Each line of the records below that holds "测试和本地部署" should be copied out.
--- DATA FOR PROCESSING Enclosed Below ---
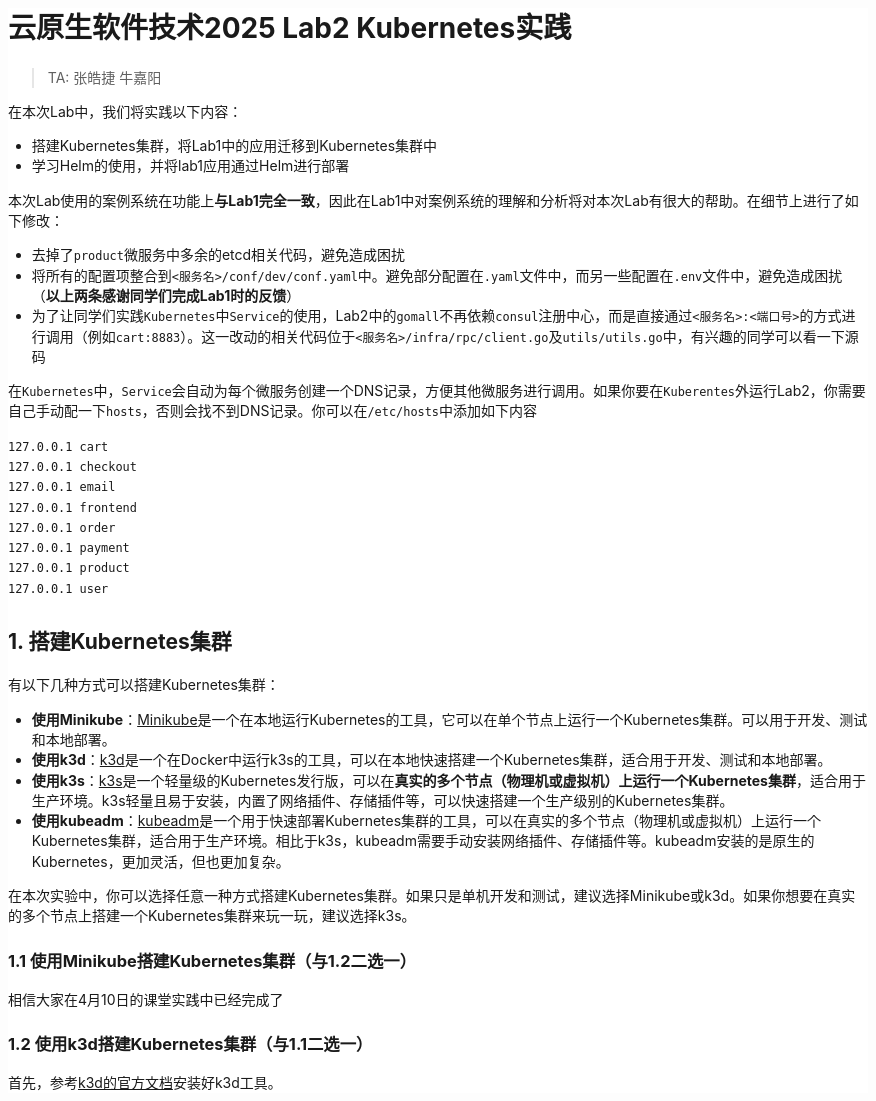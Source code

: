 # 云原生软件技术2025 Lab2 Kubernetes实践
> TA: 张皓捷 牛嘉阳

在本次Lab中，我们将实践以下内容：
- 搭建Kubernetes集群，将Lab1中的应用迁移到Kubernetes集群中
- 学习Helm的使用，并将lab1应用通过Helm进行部署
  
本次Lab使用的案例系统在功能上**与Lab1完全一致**，因此在Lab1中对案例系统的理解和分析将对本次Lab有很大的帮助。在细节上进行了如下修改：

- 去掉了`product`微服务中多余的etcd相关代码，避免造成困扰
- 将所有的配置项整合到`<服务名>/conf/dev/conf.yaml`中。避免部分配置在`.yaml`文件中，而另一些配置在`.env`文件中，避免造成困扰（**以上两条感谢同学们完成Lab1时的反馈**）
- 为了让同学们实践`Kubernetes`中`Service`的使用，Lab2中的`gomall`不再依赖`consul`注册中心，而是直接通过`<服务名>:<端口号>`的方式进行调用（例如`cart:8883`）。这一改动的相关代码位于`<服务名>/infra/rpc/client.go`及`utils/utils.go`中，有兴趣的同学可以看一下源码

在`Kubernetes`中，`Service`会自动为每个微服务创建一个DNS记录，方便其他微服务进行调用。如果你要在`Kuberentes`外运行Lab2，你需要自己手动配一下`hosts`，否则会找不到DNS记录。你可以在`/etc/hosts`中添加如下内容

```bash
127.0.0.1 cart
127.0.0.1 checkout
127.0.0.1 email
127.0.0.1 frontend
127.0.0.1 order
127.0.0.1 payment
127.0.0.1 product
127.0.0.1 user
```

  
## 1. 搭建Kubernetes集群

有以下⼏种⽅式可以搭建Kubernetes集群：

- **使⽤Minikube**：[Minikube](https://minikube.sigs.k8s.io/docs/)是⼀个在本地运⾏Kubernetes的⼯具，它可以在单个节点上运⾏⼀个Kubernetes集群。可以⽤于开发、测试和本地部署。
- **使⽤k3d**：[k3d](https://k3d.io/stable/)是⼀个在Docker中运⾏k3s的⼯具，可以在本地快速搭建⼀个Kubernetes集群，适合⽤于开发、测试和本地部署。
- **使⽤k3s**：[k3s](https://k3s.io/)是⼀个轻量级的Kubernetes发⾏版，可以在**真实的多个节点（物理机或虚拟机）上运⾏⼀个Kubernetes集群**，适合⽤于⽣产环境。k3s轻量且易于安装，内置了⽹络插件、存储插件等，可以快速搭建⼀个⽣产级别的Kubernetes集群。 
- **使⽤kubeadm**：[kubeadm](https://kubernetes.io/zh-cn/docs/reference/setup-tools/kubeadm/)是⼀个⽤于快速部署Kubernetes集群的⼯具，可以在真实的多个节点（物理机或虚拟机）上运⾏⼀个Kubernetes集群，适合⽤于⽣产环境。相⽐于k3s，kubeadm需要⼿动安装⽹络插件、存储插件等。kubeadm安装的是原⽣的Kubernetes，更加灵活，但也更加复杂。

在本次实验中，你可以选择任意一种方式搭建Kubernetes集群。如果只是单机开发和测试，建议选择Minikube或k3d。如果你想要在真实的多个节点上搭建一个Kubernetes集群来玩一玩，建议选择k3s。

### 1.1 使用Minikube搭建Kubernetes集群（与1.2二选一）

相信大家在4月10日的课堂实践中已经完成了

### 1.2 使用k3d搭建Kubernetes集群（与1.1二选一）

首先，参考[k3d的官方文档](https://k3d.io/stable/#installation)安装好k3d工具。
--- End of Enclosed DATA FOR PROCESSING ---
■ WRITTEN SOLUTION
- **使⽤Minikube**：[Minikube](https://minikube.sigs.k8s.io/docs/)是⼀个在本地运⾏Kubernetes的⼯具，它可以在单个节点上运⾏⼀个Kubernetes集群。可以⽤于开发、测试和本地部署。
- **使⽤k3d**：[k3d](https://k3d.io/stable/)是⼀个在Docker中运⾏k3s的⼯具，可以在本地快速搭建⼀个Kubernetes集群，适合⽤于开发、测试和本地部署。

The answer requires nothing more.